Trading volumes were normal on most days during April – with just two moderate level trading days, and one low volume day on April 6.   Interestingly enough, one of the moderate level trading days favored equities despite a sharp drop in major US stock indices on that day (April 13).   Overall trading volume remained quiet, with only 0.038% of 401(k) balances trading on a net basis on any given day – a figure that Hewitt notes is below trailing 12-month average daily net transfer activity levels of 0.040%, and lower than average daily net transfer activity levels in March and February (see  Hewitt: February K Plan Trading Went Out with a Bang ).   Transfer activity peaked at 0.077% of balances on the last business day of the month.

Stock “Flock”

Following large cap US equity funds, small US equity funds experienced the second largest net outflows – nearly 28% of the net outflows.   International funds, whose relatively strong performance has drawn participant interest this year, saw that trend reversed in April, and were nearly 9% of the month’s net outflows.   Such funds had experienced net monthly inflows since the end of the third quarter of last year. However, as international equity indices swooned in tandem with domestic stock markets last month, the tide turned, according to Hewitt.

The primary beneficiaries of the movement from stock funds were GIC/stable value offerings, which drew 42.6% of the net inflows, followed distantly by bond funds (20.29%), company stock (17.97%), and money market funds (16.96%).

Oddly, given the transfer trends, large US equity funds drew the largest proportion of contributions during the month – some 24.21%.   GIC/stable value were the second most popular draw, pulling nearly one-in-five April contribution dollars, while company stock received more than 15%.   That ordering remained consistent, even when considering participant-only contribution flows.

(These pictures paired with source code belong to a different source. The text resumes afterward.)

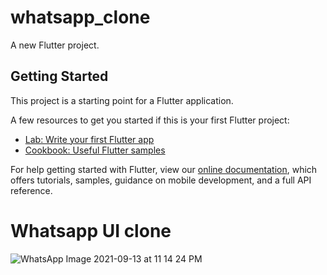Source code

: # whatsapp_clone

A new Flutter project.

## Getting Started

This project is a starting point for a Flutter application.

A few resources to get you started if this is your first Flutter project:

- [Lab: Write your first Flutter app](https://flutter.dev/docs/get-started/codelab)
- [Cookbook: Useful Flutter samples](https://flutter.dev/docs/cookbook)

For help getting started with Flutter, view our
[online documentation](https://flutter.dev/docs), which offers tutorials,
samples, guidance on mobile development, and a full API reference.

# Whatsapp UI clone

![WhatsApp Image 2021-09-13 at 11 14 24 PM](https://user-images.githubusercontent.com/64467851/133131666-1f9d43f7-e6fe-4df4-83e4-37d5e77718d1.jpeg)

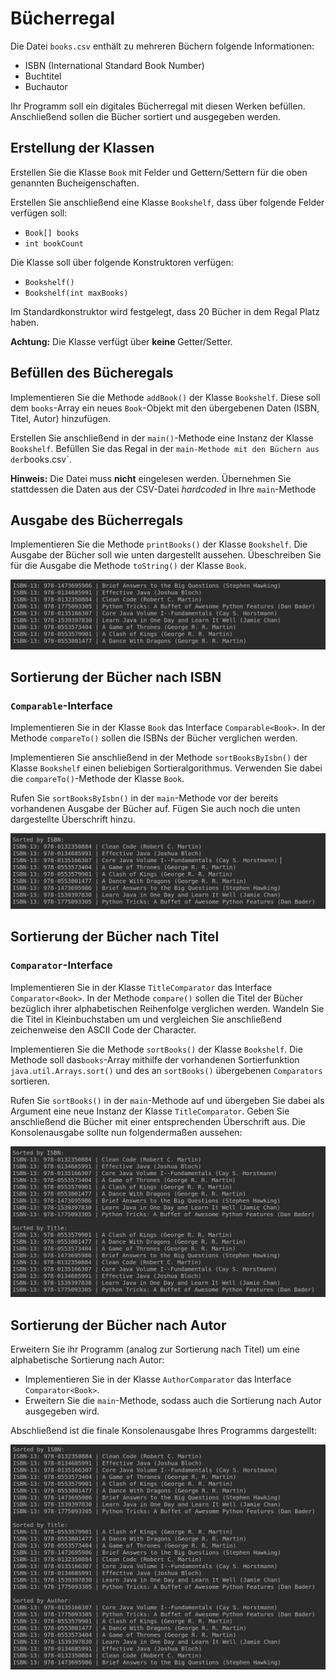 # Bücherregal

Die Datei `books.csv` enthält zu mehreren Büchern folgende Informationen:

- ISBN (International Standard Book Number)
- Buchtitel
- Buchautor

Ihr Programm soll ein digitales Bücherregal mit diesen Werken befüllen. Anschließend sollen die Bücher sortiert und ausgegeben werden.

## Erstellung der Klassen

Erstellen Sie die Klasse `Book` mit Felder und Gettern/Settern für die oben genannten Bucheigenschaften. 

Erstellen Sie anschließend eine Klasse `Bookshelf`, dass über folgende Felder verfügen soll:

- `Book[] books`
- `int bookCount`

Die Klasse soll über folgende Konstruktoren verfügen:

- `Bookshelf()`
- `Bookshelf(int maxBooks)`

Im Standardkonstruktor wird festgelegt, dass 20 Bücher in dem Regal Platz haben.

**Achtung:** Die Klasse verfügt über **keine** Getter/Setter.

## Befüllen des Bücheregals

Implementieren Sie die Methode `addBook()` der Klasse `Bookshelf`. Diese soll dem `books`-Array ein neues `Book`-Objekt mit den übergebenen Daten (ISBN, Titel, Autor) hinzufügen.

Erstellen Sie anschließend in der `main()`-Methode eine Instanz der Klasse `Bookshelf`. Befüllen Sie das Regal in der `main-Methode mit den Büchern aus der`books.csv`.

**Hinweis:** Die Datei muss **nicht** eingelesen werden. Übernehmen Sie stattdessen die Daten aus der CSV-Datei *hardcoded* in Ihre `main`-Methode

## Ausgabe des Bücherregals

Implementieren Sie die Methode `printBooks()` der Klasse `Bookshelf`. Die Ausgabe der Bücher soll wie unten dargestellt aussehen. Übeschreiben Sie für die Ausgabe die Methode `toString()` der Klasse `Book`.

![img](./pics/console-printBooks.png)

## Sortierung der Bücher nach ISBN

### `Comparable`-Interface

Implementieren Sie in der Klasse `Book` das Interface `Comparable<Book>`. In der Methode `compareTo()` sollen die ISBNs der Bücher verglichen werden. 

Implementieren Sie anschließend in der Methode `sortBooksByIsbn()` der Klasse `Bookshelf` einen beliebigen Sortieralgorithmus. Verwenden Sie dabei die `compareTo()`-Methode der Klasse `Book`. 

Rufen Sie `sortBooksByIsbn()` in der `main`-Methode vor der bereits vorhandenen Ausgabe der Bücher auf. Fügen Sie auch noch die unten dargestellte Überschrift hinzu.

![img](./pics/console-sortedByIsbn.png)

## Sortierung der Bücher nach Titel

### `Comparator`-Interface

Implementieren Sie in der Klasse `TitleComparator` das Interface `Comparator<Book>`. In der Methode `compare()` sollen die Titel der Bücher bezüglich ihrer alphabetischen Reihenfolge verglichen werden. Wandeln Sie die Titel in Kleinbuchstaben um und vergleichen Sie anschließend zeichenweise den ASCII Code der Character.

Implementieren Sie die Methode `sortBooks()` der Klasse `Bookshelf`. Die Methode soll das`books`-Array mithilfe der vorhandenen Sortierfunktion `java.util.Arrays.sort()` und des an `sortBooks()` übergebenen `Comparators` sortieren. 

Rufen Sie `sortBooks()` in der `main`-Methode auf und übergeben Sie dabei als Argument eine neue Instanz der Klasse `TitleComparator`. Geben Sie anschließend die Bücher mit einer entsprechenden Überschrift aus. Die Konsolenausgabe sollte nun folgendermaßen aussehen:

![img](./pics/console-sortedByTitle.png)

## Sortierung der Bücher nach Autor

Erweitern Sie ihr Programm (analog zur Sortierung nach Titel) um eine alphabetische Sortierung nach Autor:

- Implementieren Sie in der Klasse `AuthorComparator` das Interface `Comparator<Book>`.
- Erweitern Sie die `main`-Methode, sodass auch die Sortierung nach Autor ausgegeben wird.

Abschließend ist die finale Konsolenausgabe Ihres Programms dargestellt:

![img](./pics/console-sortedByAuthor.png)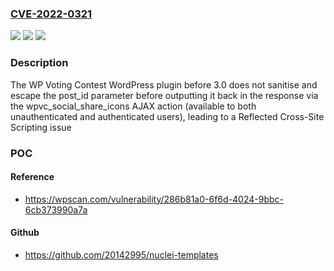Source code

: ### [CVE-2022-0321](https://cve.mitre.org/cgi-bin/cvename.cgi?name=CVE-2022-0321)
![](https://img.shields.io/static/v1?label=Product&message=WP%20Voting%20Contest&color=blue)
![](https://img.shields.io/static/v1?label=Version&message=3.0%3C%203.0%20&color=brighgreen)
![](https://img.shields.io/static/v1?label=Vulnerability&message=CWE-79%20Cross-site%20Scripting%20(XSS)&color=brighgreen)

### Description

The WP Voting Contest WordPress plugin before 3.0 does not sanitise and escape the post_id parameter before outputting it back in the response via the wpvc_social_share_icons AJAX action (available to both unauthenticated and authenticated users), leading to a Reflected Cross-Site Scripting issue

### POC

#### Reference
- https://wpscan.com/vulnerability/286b81a0-6f6d-4024-9bbc-6cb373990a7a

#### Github
- https://github.com/20142995/nuclei-templates

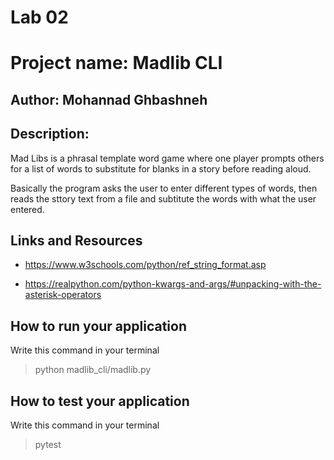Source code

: # Lab 02

# Project name: Madlib CLI

## Author: Mohannad Ghbashneh

## Description:

Mad Libs is a phrasal template word game where one player prompts others for a list of words to substitute for blanks in a story before reading aloud.

Basically the program asks the user to enter different types of words, then reads the sttory text from a file and subtitute the words with what the user entered.

## Links and Resources
* https://www.w3schools.com/python/ref_string_format.asp

* https://realpython.com/python-kwargs-and-args/#unpacking-with-the-asterisk-operators


## How to run your application

Write this command in your terminal

>python madlib_cli/madlib.py
## How to test your application

Write this command in your terminal

>pytest 
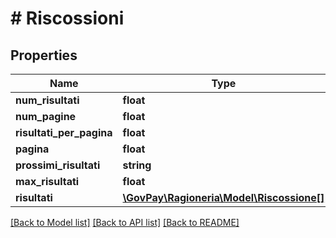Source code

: # # Riscossioni

## Properties

Name | Type | Description | Notes
------------ | ------------- | ------------- | -------------
**num_risultati** | **float** |  | [optional]
**num_pagine** | **float** |  | [optional]
**risultati_per_pagina** | **float** |  | [optional]
**pagina** | **float** |  | [optional]
**prossimi_risultati** | **string** |  | [optional]
**max_risultati** | **float** |  | [optional]
**risultati** | [**\GovPay\Ragioneria\Model\Riscossione[]**](Riscossione.md) |  | [optional]

[[Back to Model list]](../../README.md#models) [[Back to API list]](../../README.md#endpoints) [[Back to README]](../../README.md)
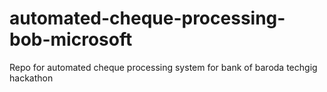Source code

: # automated-cheque-processing-bob-microsoft
Repo for automated cheque processing system for bank of baroda techgig hackathon
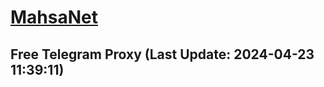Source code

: 
# [MahsaNet](https://t.me/mahsa_net)
## Free Telegram Proxy (Last Update: 2024-04-23 11:39:11)

    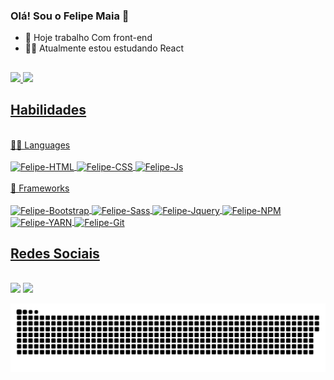 ### Olá! Sou o Felipe Maia 👋

- 🔭 Hoje trabalho Com front-end
- 👨‍💻 Atualmente estou estudando React 

##
 <div>
  <a href="https://github.com/Fmaia97">
  <img height="180em" src="https://github-readme-stats.vercel.app/api?username=Fmaia97&show_icons=true&theme=highcontrast&include_all_commits=true&count_private=true"/>
  <img height="180em" src="https://github-readme-stats.vercel.app/api/top-langs/?username=Fmaia97&layout=compact&langs_count=7&theme=highcontrast"/>
</div>
  
  ## Habilidades
    
  <div style="display: inline_block"><br>
   👩‍💻 Languages <br>
    <br>
    <img align="center" alt="Felipe-HTML" src="https://img.shields.io/badge/HTML5-E34F26?style=for-the-badge&logo=html5&logoColor=white">
    <img align="center" alt="Felipe-CSS" src="https://img.shields.io/badge/CSS3-1572B6?style=for-the-badge&logo=css3&logoColor=white">
    <img align="center" alt="Felipe-Js"  src="https://img.shields.io/badge/JavaScript-323330?style=for-the-badge&logo=javascript&logoColor=F7DF1E">
</div>
  
  <div style="display: inline_block"><br>
    🚀 Frameworks <br>
    <br>
    <img align="center" alt="Felipe-Bootstrap" src="https://img.shields.io/badge/Bootstrap-563D7C?style=for-the-badge&logo=bootstrap&logoColor=white">
    <img align="center" alt="Felipe-Sass" src="https://img.shields.io/badge/Sass-CC6699?style=for-the-badge&logo=sass&logoColor=white">
    <img align="center" alt="Felipe-Jquery" src="https://img.shields.io/badge/jQuery-0769AD?style=for-the-badge&logo=jquery&logoColor=white">
    <img align="center" alt="Felipe-NPM" src="https://img.shields.io/badge/npm-CB3837?style=for-the-badge&logo=npm&logoColor=white">
    <img align="center" alt="Felipe-YARN" src="https://img.shields.io/badge/Yarn-2C8EBB?style=for-the-badge&logo=yarn&logoColor=white">
    <img align="center" alt="Felipe-Git" src="https://img.shields.io/badge/Git-F05032?style=for-the-badge&logo=git&logoColor=white">
</div>
  
  ## Redes Sociais
  
  <div style="display: inline_block"><br>
    <a href="https://www.linkedin.com/in/felipe-maia-0053a2157/" target="_blank"><img src="https://img.shields.io/badge/LinkedIn-0077B5?style=for-the-badge&logo=linkedin&logoColor=white" target="_blank"></a>
     <a href="https://github.com/Fmaia97" target="_blank"><img src="https://img.shields.io/badge/GitHub-100000?style=for-the-badge&logo=github&logoColor=white" target="_blank"></a>
 
   
  ![Snake animation](https://github.com/Fmaia97/FelipeMaia/blob/output/github-contribution-grid-snake.svg)
   
  </div>
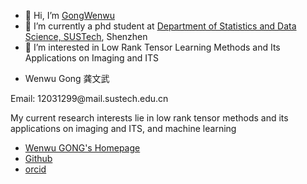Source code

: - 👋 Hi, I’m <a href="https://gongwenwu.netlify.app/"> GongWenwu</a>
- 🌱 I’m currently a phd student at <a href="https://stat-ds.sustech.edu.cn/"> Department of Statistics and Data Science, SUSTech</a>, Shenzhen
- 👀 I’m interested in Low Rank Tensor Learning Methods and Its Applications on Imaging and ITS
- <p>Wenwu Gong 龚文武</p>
<p>Email: 12031299@mail.sustech.edu.cn </p>
<p>My current research interests lie in low rank tensor methods and its applications on imaging and ITS, and machine learning </p>

<ul>
  <li> <a href="https://gongwenwu.netlify.app/">Wenwu GONG's Homepage</a> </li>
  <li> <a href="https://github.com/GongWenwuu">Github</a> </li>
  <li> <a href="https://orcid.org/my-orcid?orcid=0000-0002-8019-0582">orcid</a> </li>
</ul>
<!---
GongWenwuu/GongWenwuu is a ✨ special ✨ repository because its `README.md` (this file) appears on your GitHub profile.
You can click the Preview link to take a look at your changes.
--->
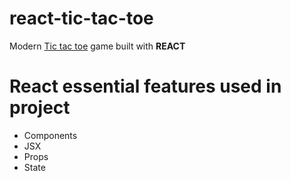 # react-tic-tac-toe
Modern [Tic tac toe](https://tic-tac-toe-nu-teal.vercel.app/) game built with **REACT**

# React essential features used in project
* Components
* JSX
* Props
* State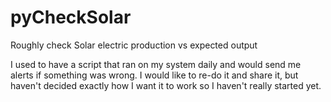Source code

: # pyCheckSolar
Roughly check Solar electric production vs expected output

I used to have a script that ran on my system daily and would send me alerts if something was wrong. I would like to re-do it and share it, but haven't decided exactly how I want it to work so I haven't really started yet.
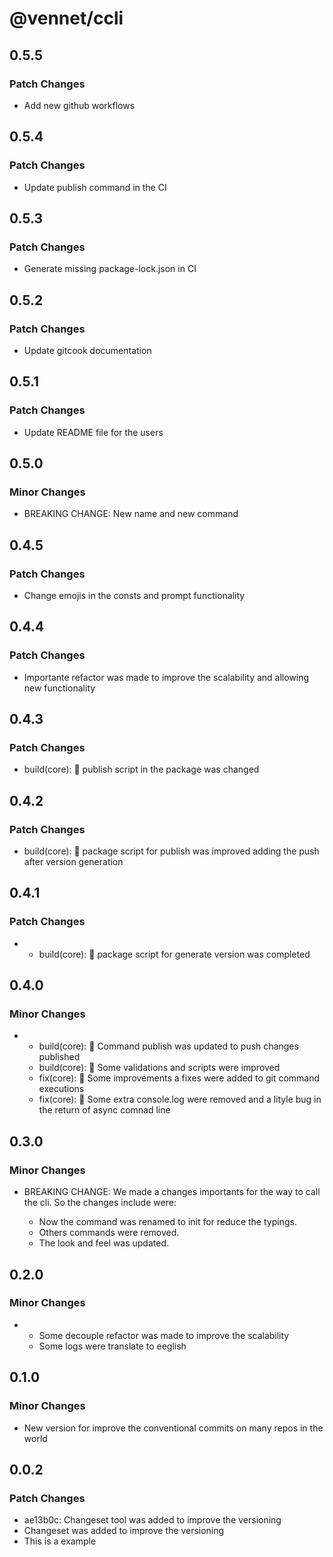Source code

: # @vennet/ccli

## 0.5.5

### Patch Changes

- Add new github workflows

## 0.5.4

### Patch Changes

- Update publish command in the CI

## 0.5.3

### Patch Changes

- Generate missing package-lock.json in CI

## 0.5.2

### Patch Changes

- Update gitcook documentation

## 0.5.1

### Patch Changes

- Update README file for the users

## 0.5.0

### Minor Changes

- BREAKING CHANGE: New name and new command

## 0.4.5

### Patch Changes

- Change emojis in the consts and prompt functionality

## 0.4.4

### Patch Changes

- Importante refactor was made to improve the scalability and allowing new functionality

## 0.4.3

### Patch Changes

- build(core): 🚧 publish script in the package was changed

## 0.4.2

### Patch Changes

- build(core): 🚧 package script for publish was improved adding the push after version generation

## 0.4.1

### Patch Changes

- - build(core): 🚧 package script for generate version was completed

## 0.4.0

### Minor Changes

- - build(core): 🚧 Command publish was updated to push changes published
  - build(core): 🚧 Some validations and scripts were improved
  - fix(core): 🐛 Some improvements a fixes were added to git command executions
  - fix(core): 🐛 Some extra console.log were removed and a lityle bug in the return of async comnad line

## 0.3.0

### Minor Changes

- BREAKING CHANGE: We made a changes importants for the way to call the cli. So the changes include were:

  - Now the command was renamed to init for reduce the typings.
  - Others commands were removed.
  - The look and feel was updated.

## 0.2.0

### Minor Changes

- - Some decouple refactor was made to improve the scalability
  - Some logs were translate to eeglish

## 0.1.0

### Minor Changes

- New version for improve the conventional commits on many repos in the world

## 0.0.2

### Patch Changes

- ae13b0c: Changeset tool was added to improve the versioning
- Changeset was added to improve the versioning
- This is a example
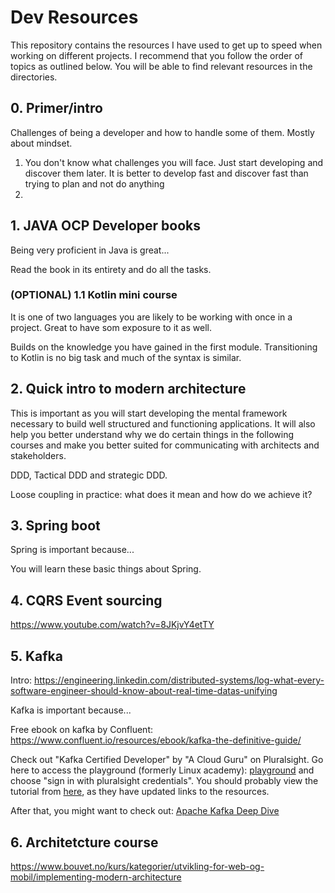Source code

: # Dev Resources

This repository contains the resources I have used to get up to speed when working on different projects. I recommend that you follow the order of topics as outlined below. You will be able to find relevant resources in the directories. 

## 0. Primer/intro

Challenges of being a developer and how to handle some of them. Mostly about mindset.

1. You don't know what challenges you will face. Just start developing and discover them later. It is better to develop fast and discover fast than trying to plan and not do anything
2. 

## 1. JAVA OCP Developer books

Being very proficient in Java is great...

Read the book in its entirety and do all the tasks. 

### (OPTIONAL) 1.1 Kotlin mini course

It is one of two languages you are likely to be working with once in a project. Great to have som exposure to it as well.

Builds on the knowledge you have gained in the first module. Transitioning to Kotlin is no big task and much of the syntax is similar.

## 2. Quick intro to modern architecture

This is important as you will start developing the mental framework necessary to build well structured and functioning applications. It will also help you better understand why we do certain things in the following courses and make you better suited for communicating with architects and stakeholders.

DDD, Tactical DDD and strategic DDD.

Loose coupling in practice: what does it mean and how do we achieve it?

## 3. Spring boot

Spring is important because...

You will learn these basic things about Spring.

## 4. CQRS Event sourcing

https://www.youtube.com/watch?v=8JKjvY4etTY 

## 5. Kafka

Intro: https://engineering.linkedin.com/distributed-systems/log-what-every-software-engineer-should-know-about-real-time-datas-unifying

Kafka is important because...

Free ebook on kafka by Confluent: https://www.confluent.io/resources/ebook/kafka-the-definitive-guide/

Check out "Kafka Certified Developer" by "A Cloud Guru" on Pluralsight. Go here to access the playground (formerly Linux academy): [playground](https://help.pluralsight.com/hc/en-us/articles/24564263824404-Hands-on-playground-overview#access) and choose "sign in with pluralsight credentials". You should probably view the tutorial from [here](https://learn.acloud.guru/), as they have updated links to the resources.

After that, you might want to check out: [Apache Kafka Deep Dive](https://learn.acloud.guru/course/bf0aeafb-8bc4-4082-bd3a-00972349b6c0/overview)


## 6. Architetcture course

https://www.bouvet.no/kurs/kategorier/utvikling-for-web-og-mobil/implementing-modern-architecture
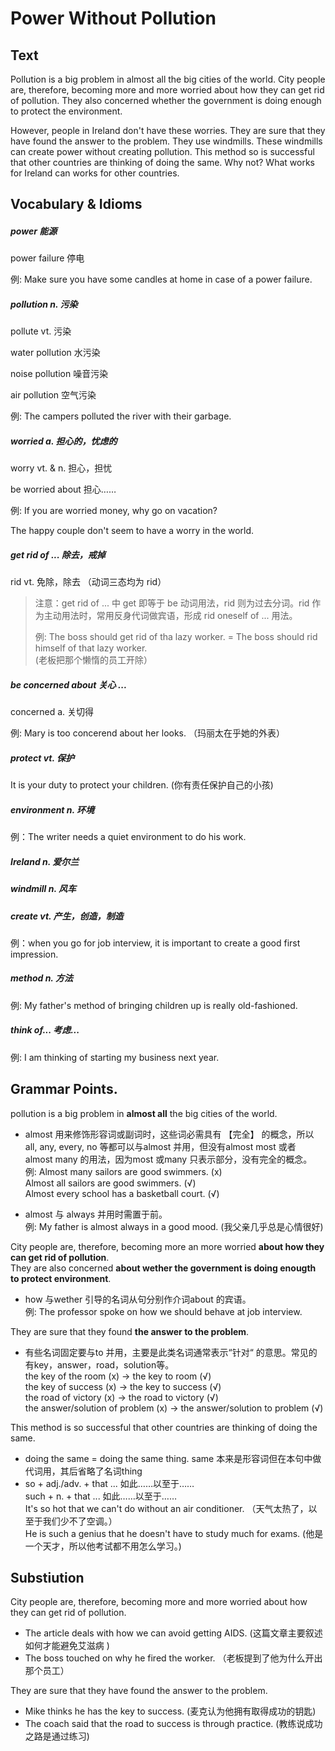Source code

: # Power Without Pollution

## Text

Pollution is a big problem in almost all the big cities of the world. City people are, therefore, becoming more and more worried about how they can get rid of pollution. They also concerned whether the government is doing enough to protect the environment.

However, people in Ireland don't have these worries. They are sure that they have found the answer to the problem. They use windmills. These windmills can create power without creating pollution. This method so is successful that other countries are thinking of doing the same. Why not? What works for Ireland can works for other countries.

## Vocabulary & Idioms

##### power 能源

power failure 停电

例: Make sure you have some candles at home in case of a power failure.

##### pollution  n. 污染

pollute vt. 污染

water pollution 水污染

noise pollution 噪音污染

air pollution 空气污染

例: The campers polluted the river with their garbage.

##### worried  a. 担心的，忧虑的

worry  vt. & n. 担心，担忧

be worried about 担心……

例: If you are worried money, why go on vacation?

The happy couple  don't seem to have a worry in the world.

##### get rid of ...   除去，戒掉

rid   vt. 免除，除去 （动词三态均为 rid）

> 注意：get rid of ... 中 get 即等于 be 动词用法，rid 则为过去分词。rid 作为主动用法时，常用反身代词做宾语，形成 rid oneself of ... 用法。
>
> 例: The boss should get rid of tha lazy worker. =  The boss should rid himself of that lazy worker.  
> \(老板把那个懒惰的员工开除）

##### be concerned about 关心 ...

concerned  a. 关切得

例: Mary is too concerend about her looks. （玛丽太在乎她的外表）

##### protect  vt. 保护

It is your duty to protect your children. \(你有责任保护自己的小孩\)

##### environment n. 环境

例：The writer needs a quiet environment to do his work.

##### Ireland  n. 爱尔兰

##### windmill n. 风车

##### create  vt. 产生，创造，制造

例：when you go for job interview, it is important to create a good first impression.

##### method n. 方法

例: My father's method of bringing children up is really old-fashioned.

##### think of...   考虑...

例: I am thinking of starting my business next year.

## Grammar Points.

pollution is a big problem in **almost all** the big cities of the world.

* almost 用来修饰形容词或副词时，这些词必需具有 【完全】 的概念，所以 all, any, every, no 等都可以与almost 并用，但没有almost most 或者 almost many 的用法，因为most 或many 只表示部分，没有完全的概念。  
  例: Almost many sailors are good swimmers. \(x\)  
  Almost all sailors are good swimmers. \(√\)  
  Almost every school has a basketball court. \(√\)

* almost 与 always 并用时需置于前。  
  例: My father is almost always in a good mood. \(我父亲几乎总是心情很好\)

City people are, therefore, becoming more an more worried **about how they can get rid of pollution**.  
They are also concerned **about wether the government is doing enougth to protect environment**.

* how 与wether 引导的名词从句分别作介词about 的宾语。     
  例: The professor spoke on how we should behave at job interview.

They are sure that they found **the answer to the problem**.

* 有些名词固定要与to 并用，主要是此类名词通常表示“针对“ 的意思。常见的有key，answer，road，solution等。     
  the key of the room \(x\) -&gt; the key to room \(√\)     
  the key of success \(x\) -&gt; the key to success \(√\)     
  the road of victory \(x\) -&gt; the road to victory \(√\)     
  the answer/solution of problem \(x\) -&gt; the answer/solution to problem \(√\)

This method is so successful that other countries are thinking of doing the same.

* doing the same = doing the same thing. same 
  本来是形容词但在本句中做代词用，其后省略了名词thing     
* so + adj./adv. + that ...    如此……以至于……     
  such + n. + that ...    如此……以至于……     
  It's so hot that we can't do without an air conditioner.  （天气太热了，以至于我们少不了空调。）     
  He is such a genius that he doesn't have to study much for exams. \(他是一个天才，所以他考试都不用怎么学习。\)

## Substiution

City people are, therefore, becoming more and more worried about how they can get rid of pollution.

* The article deals with how we can avoid getting AIDS. \(这篇文章主要叙述如何才能避免艾滋病 \)
* The boss touched on why he fired the worker. （老板提到了他为什么开出那个员工）

They are sure that they have found the answer to the problem. 

* Mike thinks he has the key to success. \(麦克认为他拥有取得成功的钥匙\)
* The coach said that the road to success is through practice. \(教练说成功之路是通过练习\)




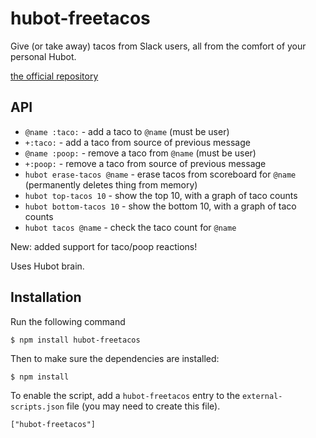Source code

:hubot-freetacos
==============

Give (or take away) tacos from Slack users, all from the comfort of your personal Hubot.

[the official repository](https://github.com/broken-shotgun/hubot-freetacos)

API
---

* `@name :taco:` - add a taco to `@name` (must be user)
* `+:taco:` - add a taco from source of previous message
* `@name :poop:` - remove a taco from `@name` (must be user)
* `+:poop:` - remove a taco from source of previous message
* `hubot erase-tacos @name` - erase tacos from scoreboard for `@name` (permanently deletes thing from memory)
* `hubot top-tacos 10` - show the top 10, with a graph of taco counts
* `hubot bottom-tacos 10` - show the bottom 10, with a graph of taco counts
* `hubot tacos @name` - check the taco count for `@name`

New: added support for taco/poop reactions!

Uses Hubot brain.

## Installation

Run the following command

    $ npm install hubot-freetacos

Then to make sure the dependencies are installed:

    $ npm install

To enable the script, add a `hubot-freetacos` entry to the `external-scripts.json`
file (you may need to create this file).

    ["hubot-freetacos"]
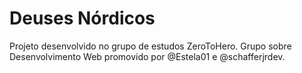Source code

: # Deuses Nórdicos

Projeto desenvolvido no grupo de estudos ZeroToHero.
Grupo sobre Desenvolvimento Web promovido por @Estela01 e @schafferjrdev.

Because of market weakness and transfer activity, however, participants’ overall allocation to equity investments decreased slightly to 66.0% by the end of April, from 66.4% at the end of March. Historically, 401(k) participants’ equity exposure, according to the Index, has been as high as 74% (in 2000) and as low as 57% (in 2003).

The Hewitt 401(k) Index tracks the daily transfer activity of nearly 1.5 million 401(k) plan participants with nearly $90 billion in collective assets.